Department of Pediatrics and Herman B Wells Center for Pediatric Research, Indiana University School of Medicine, Indianapolis, IN, 46202, USA.
Department of Microbiology and Immunology, Indiana University School of Medicine, Indianapolis, IN, 46202, USA.
Nat Commun. 2018 Nov 15;9(1):4803. doi: 10.1038/s41467-018-07202-0.

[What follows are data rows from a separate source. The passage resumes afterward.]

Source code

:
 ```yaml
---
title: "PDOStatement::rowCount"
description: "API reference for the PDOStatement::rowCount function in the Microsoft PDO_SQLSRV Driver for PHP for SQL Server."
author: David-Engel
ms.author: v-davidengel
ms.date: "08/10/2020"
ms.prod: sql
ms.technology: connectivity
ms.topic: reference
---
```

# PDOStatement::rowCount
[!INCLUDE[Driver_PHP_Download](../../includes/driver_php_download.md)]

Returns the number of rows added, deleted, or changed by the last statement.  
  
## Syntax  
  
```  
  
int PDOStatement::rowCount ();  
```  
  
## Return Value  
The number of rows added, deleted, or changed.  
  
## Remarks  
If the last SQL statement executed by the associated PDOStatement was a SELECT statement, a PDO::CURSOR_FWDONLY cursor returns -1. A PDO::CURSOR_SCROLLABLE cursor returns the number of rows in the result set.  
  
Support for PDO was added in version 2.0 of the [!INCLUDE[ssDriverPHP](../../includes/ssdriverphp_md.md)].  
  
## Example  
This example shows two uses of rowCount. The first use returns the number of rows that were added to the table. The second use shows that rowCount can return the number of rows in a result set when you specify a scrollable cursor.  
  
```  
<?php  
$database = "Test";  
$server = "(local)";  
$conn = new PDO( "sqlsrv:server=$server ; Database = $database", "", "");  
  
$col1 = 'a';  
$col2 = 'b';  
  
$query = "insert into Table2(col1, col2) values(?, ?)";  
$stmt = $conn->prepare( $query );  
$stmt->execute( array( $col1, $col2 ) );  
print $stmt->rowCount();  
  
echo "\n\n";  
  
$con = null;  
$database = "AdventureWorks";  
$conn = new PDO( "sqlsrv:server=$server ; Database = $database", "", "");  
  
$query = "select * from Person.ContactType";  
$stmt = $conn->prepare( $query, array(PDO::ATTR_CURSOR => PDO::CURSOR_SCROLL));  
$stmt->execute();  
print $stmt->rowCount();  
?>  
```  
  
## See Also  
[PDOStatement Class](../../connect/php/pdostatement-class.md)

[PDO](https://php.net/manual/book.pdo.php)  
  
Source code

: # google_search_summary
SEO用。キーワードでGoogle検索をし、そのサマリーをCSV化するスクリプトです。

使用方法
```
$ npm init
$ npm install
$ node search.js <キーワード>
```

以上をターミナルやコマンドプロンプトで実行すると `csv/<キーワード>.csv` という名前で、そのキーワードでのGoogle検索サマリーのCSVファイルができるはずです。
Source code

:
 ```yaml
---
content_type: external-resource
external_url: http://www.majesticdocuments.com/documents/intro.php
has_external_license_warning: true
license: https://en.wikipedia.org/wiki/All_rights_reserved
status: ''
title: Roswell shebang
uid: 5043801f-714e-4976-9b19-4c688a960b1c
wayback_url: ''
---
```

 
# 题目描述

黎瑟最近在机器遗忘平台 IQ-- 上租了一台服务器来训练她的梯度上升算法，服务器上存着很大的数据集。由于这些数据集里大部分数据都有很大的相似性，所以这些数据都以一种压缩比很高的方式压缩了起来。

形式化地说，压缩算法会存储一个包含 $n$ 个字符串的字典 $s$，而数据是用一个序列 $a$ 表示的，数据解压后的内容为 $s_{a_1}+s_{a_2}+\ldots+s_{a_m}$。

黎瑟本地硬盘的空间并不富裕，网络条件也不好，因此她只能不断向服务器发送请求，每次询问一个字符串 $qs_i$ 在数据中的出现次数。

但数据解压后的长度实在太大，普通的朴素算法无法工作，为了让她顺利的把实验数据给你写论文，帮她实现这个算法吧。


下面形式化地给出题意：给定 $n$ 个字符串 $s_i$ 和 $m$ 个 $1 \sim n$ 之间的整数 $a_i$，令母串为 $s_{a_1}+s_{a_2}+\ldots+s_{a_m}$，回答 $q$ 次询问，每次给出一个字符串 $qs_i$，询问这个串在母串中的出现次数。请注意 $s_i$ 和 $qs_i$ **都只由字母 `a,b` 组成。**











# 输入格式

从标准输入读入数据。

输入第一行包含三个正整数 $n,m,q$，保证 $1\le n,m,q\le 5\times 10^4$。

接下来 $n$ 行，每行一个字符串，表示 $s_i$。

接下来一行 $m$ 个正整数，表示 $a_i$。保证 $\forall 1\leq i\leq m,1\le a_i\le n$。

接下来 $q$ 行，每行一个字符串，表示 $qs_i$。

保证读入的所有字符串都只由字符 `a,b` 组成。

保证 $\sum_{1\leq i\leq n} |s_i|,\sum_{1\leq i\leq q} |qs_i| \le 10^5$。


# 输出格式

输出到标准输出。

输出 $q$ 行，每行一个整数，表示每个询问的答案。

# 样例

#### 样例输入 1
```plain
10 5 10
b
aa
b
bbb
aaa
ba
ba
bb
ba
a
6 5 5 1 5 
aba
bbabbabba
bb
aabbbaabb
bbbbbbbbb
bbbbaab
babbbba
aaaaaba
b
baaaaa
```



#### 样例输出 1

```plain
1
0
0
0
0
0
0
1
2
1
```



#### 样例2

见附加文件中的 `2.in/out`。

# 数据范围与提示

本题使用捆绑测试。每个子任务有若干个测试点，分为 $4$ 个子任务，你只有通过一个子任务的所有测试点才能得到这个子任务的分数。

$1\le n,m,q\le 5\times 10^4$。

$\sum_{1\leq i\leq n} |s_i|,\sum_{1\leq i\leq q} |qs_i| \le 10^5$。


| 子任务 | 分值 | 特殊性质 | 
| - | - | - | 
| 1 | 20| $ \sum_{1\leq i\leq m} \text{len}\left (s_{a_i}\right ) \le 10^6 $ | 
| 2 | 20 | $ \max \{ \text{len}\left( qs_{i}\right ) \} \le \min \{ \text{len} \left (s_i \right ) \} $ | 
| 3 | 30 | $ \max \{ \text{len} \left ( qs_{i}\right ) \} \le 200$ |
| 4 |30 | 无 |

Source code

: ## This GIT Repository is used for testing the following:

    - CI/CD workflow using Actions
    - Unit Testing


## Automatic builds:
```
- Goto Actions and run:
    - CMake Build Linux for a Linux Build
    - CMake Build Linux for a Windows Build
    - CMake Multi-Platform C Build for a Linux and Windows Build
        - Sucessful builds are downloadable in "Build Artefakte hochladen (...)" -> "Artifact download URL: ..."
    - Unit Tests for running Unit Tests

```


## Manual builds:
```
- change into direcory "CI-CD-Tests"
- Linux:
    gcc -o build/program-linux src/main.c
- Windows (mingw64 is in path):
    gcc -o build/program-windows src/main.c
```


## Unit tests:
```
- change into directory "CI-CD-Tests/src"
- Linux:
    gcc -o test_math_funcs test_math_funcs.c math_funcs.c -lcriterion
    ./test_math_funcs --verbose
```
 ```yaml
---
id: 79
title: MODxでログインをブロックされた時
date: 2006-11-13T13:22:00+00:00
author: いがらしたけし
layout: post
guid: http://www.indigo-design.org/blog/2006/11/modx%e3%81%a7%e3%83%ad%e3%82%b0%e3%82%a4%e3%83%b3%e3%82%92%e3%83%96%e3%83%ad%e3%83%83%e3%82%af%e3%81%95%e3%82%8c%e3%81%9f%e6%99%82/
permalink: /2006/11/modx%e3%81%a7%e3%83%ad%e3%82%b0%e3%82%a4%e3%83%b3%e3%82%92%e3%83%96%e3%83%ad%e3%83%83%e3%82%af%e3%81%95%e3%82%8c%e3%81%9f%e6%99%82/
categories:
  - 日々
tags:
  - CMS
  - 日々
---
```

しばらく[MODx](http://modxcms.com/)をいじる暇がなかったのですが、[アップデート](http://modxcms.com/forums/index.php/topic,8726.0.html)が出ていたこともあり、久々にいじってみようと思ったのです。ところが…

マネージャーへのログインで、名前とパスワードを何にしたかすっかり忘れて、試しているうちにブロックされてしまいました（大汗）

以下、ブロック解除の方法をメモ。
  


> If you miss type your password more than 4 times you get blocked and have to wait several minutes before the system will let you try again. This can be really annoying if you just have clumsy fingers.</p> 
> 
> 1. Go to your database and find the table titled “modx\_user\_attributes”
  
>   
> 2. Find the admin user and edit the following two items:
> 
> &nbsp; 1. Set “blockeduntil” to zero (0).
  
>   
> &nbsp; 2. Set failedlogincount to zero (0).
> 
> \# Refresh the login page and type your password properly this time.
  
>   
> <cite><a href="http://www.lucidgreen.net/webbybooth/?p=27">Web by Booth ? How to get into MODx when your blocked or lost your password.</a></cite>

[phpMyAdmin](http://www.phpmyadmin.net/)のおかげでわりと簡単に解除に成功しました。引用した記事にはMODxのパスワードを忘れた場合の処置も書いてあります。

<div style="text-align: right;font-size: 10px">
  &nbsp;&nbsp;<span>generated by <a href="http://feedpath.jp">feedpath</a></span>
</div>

Cytokine genes are regulated by multiple regulatory elements that confer tissue-specific and activation-dependent expression. The cis-regulatory elements of the gene encoding IL-9, a cytokine that promotes allergy, autoimmune inflammation and tumor immunity, have not been defined. Here we identify an enhancer (CNS-25) upstream of the Il9 gene that binds most transcription factors (TFs) that promote Il9 gene expression. Deletion of the enhancer in the mouse germline alters transcription factor binding to the remaining Il9 regulatory elements, and results in diminished IL-9 production in multiple cell types including Th9 cells, and attenuates IL-9-dependent immune responses. Moreover, deletion of the homologous enhancer (CNS-18) in primary human Th9 cultures results in significant decrease of IL-9 production. Thus, Il9 CNS-25/IL9 CNS-18 is a critical and conserved regulatory element for IL-9 production.
细胞因子基因受多种调节元件调控,赋予组织特异性和激活依赖性表达。编码白细胞介素 9(IL-9)的基因的顺式调节元件尚未确定,IL-9 是一种促进过敏、自身免疫炎症和肿瘤免疫的细胞因子。在这里,我们鉴定了 Il9 基因上游的一个增强子(CNS-25),它结合了大多数促进 Il9 基因表达的转录因子(TFs)。在小鼠种系中删除增强子会改变转录因子与剩余 Il9 调节元件的结合,导致包括 Th9 细胞在内的多种细胞类型中 IL-9 的产生减少,并减弱 IL-9 依赖性免疫反应。此外,在原代人 Th9 培养物中删除同源增强子(CNS-18)会导致 IL-9 的产生显著减少。因此,Il9 CNS-25/IL9 CNS-18 是 IL-9 产生的关键和保守的调节元件。